What to do >>
Below are the records. State how many of their lines hold the word "Routes", and add nothing else.
[Provided records]
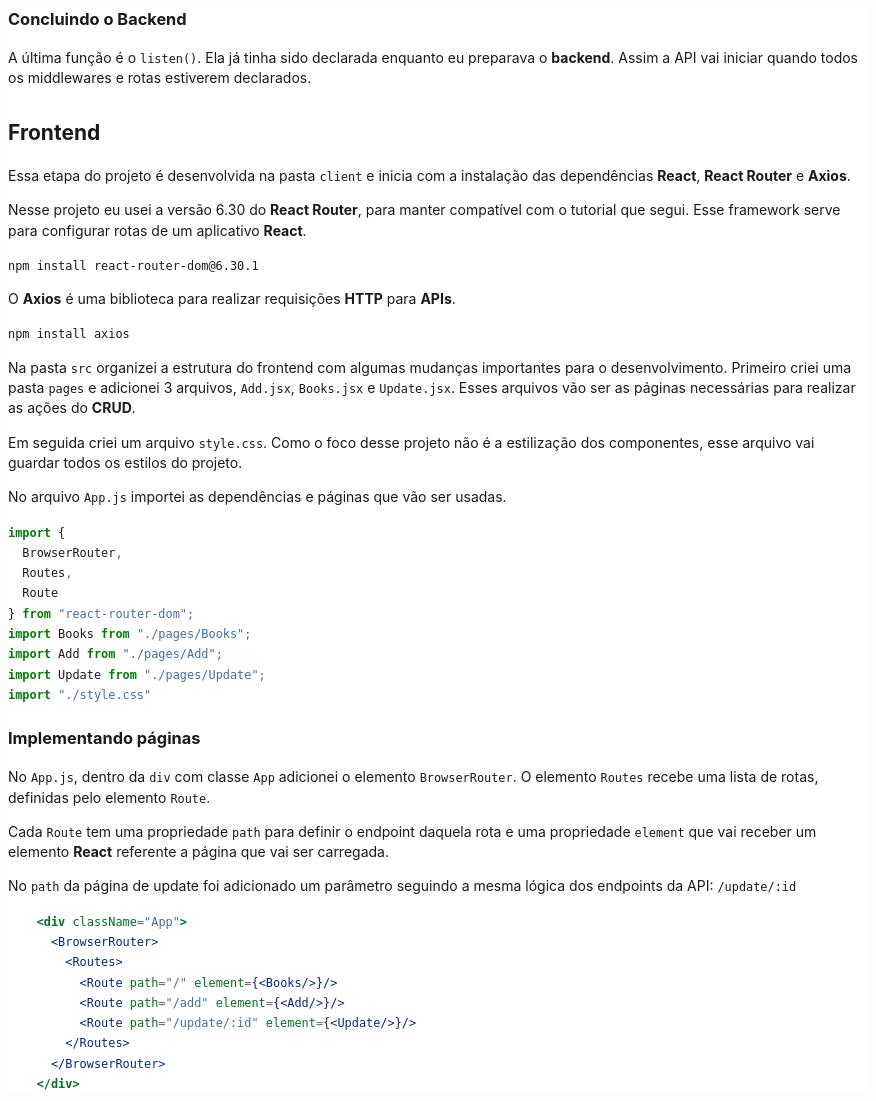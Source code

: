 ### Concluindo o Backend
A última função é o `listen()`. Ela já tinha sido declarada enquanto eu preparava o **backend**. Assim a API vai iniciar quando todos os middlewares e rotas estiverem declarados.

## Frontend
Essa etapa do projeto é desenvolvida na pasta `client` e inicia com a instalação das dependências **React**, **React Router** e **Axios**.

Nesse projeto eu usei a versão 6.30 do **React Router**, para manter compatível com o tutorial que segui. Esse framework serve para configurar rotas de um aplicativo **React**.
```terminal
npm install react-router-dom@6.30.1
```

O **Axios** é uma biblioteca para realizar requisições **HTTP** para  **APIs**.
```terminal
npm install axios
```

Na pasta `src` organizei a estrutura do frontend com algumas mudanças importantes para o desenvolvimento. Primeiro criei uma pasta `pages` e adicionei 3 arquivos, `Add.jsx`, `Books.jsx` e `Update.jsx`. Esses arquivos vão ser as páginas necessárias para realizar as ações do **CRUD**.

Em seguida criei um arquivo `style.css`. Como o foco desse projeto não é a estilização dos componentes, esse arquivo vai guardar todos os estilos do projeto.

No arquivo `App.js` importei as dependências e páginas que vão ser usadas.
```js
import {
  BrowserRouter,
  Routes,
  Route
} from "react-router-dom";
import Books from "./pages/Books";
import Add from "./pages/Add";
import Update from "./pages/Update";
import "./style.css"
```

### Implementando páginas
No `App.js`, dentro da `div` com classe `App` adicionei o elemento `BrowserRouter`. O elemento `Routes` recebe uma lista de rotas, definidas pelo elemento `Route`. 

Cada `Route` tem uma propriedade `path` para definir o endpoint daquela rota e uma propriedade `element` que vai receber um elemento **React** referente a página que vai ser carregada.

No `path` da página de update foi adicionado um parâmetro seguindo a mesma lógica dos endpoints da API: `/update/:id`

```jsx
    <div className="App">
      <BrowserRouter>
        <Routes>
          <Route path="/" element={<Books/>}/>
          <Route path="/add" element={<Add/>}/>
          <Route path="/update/:id" element={<Update/>}/>
        </Routes>
      </BrowserRouter>
    </div>
```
[/Provided records]
Task response >>
4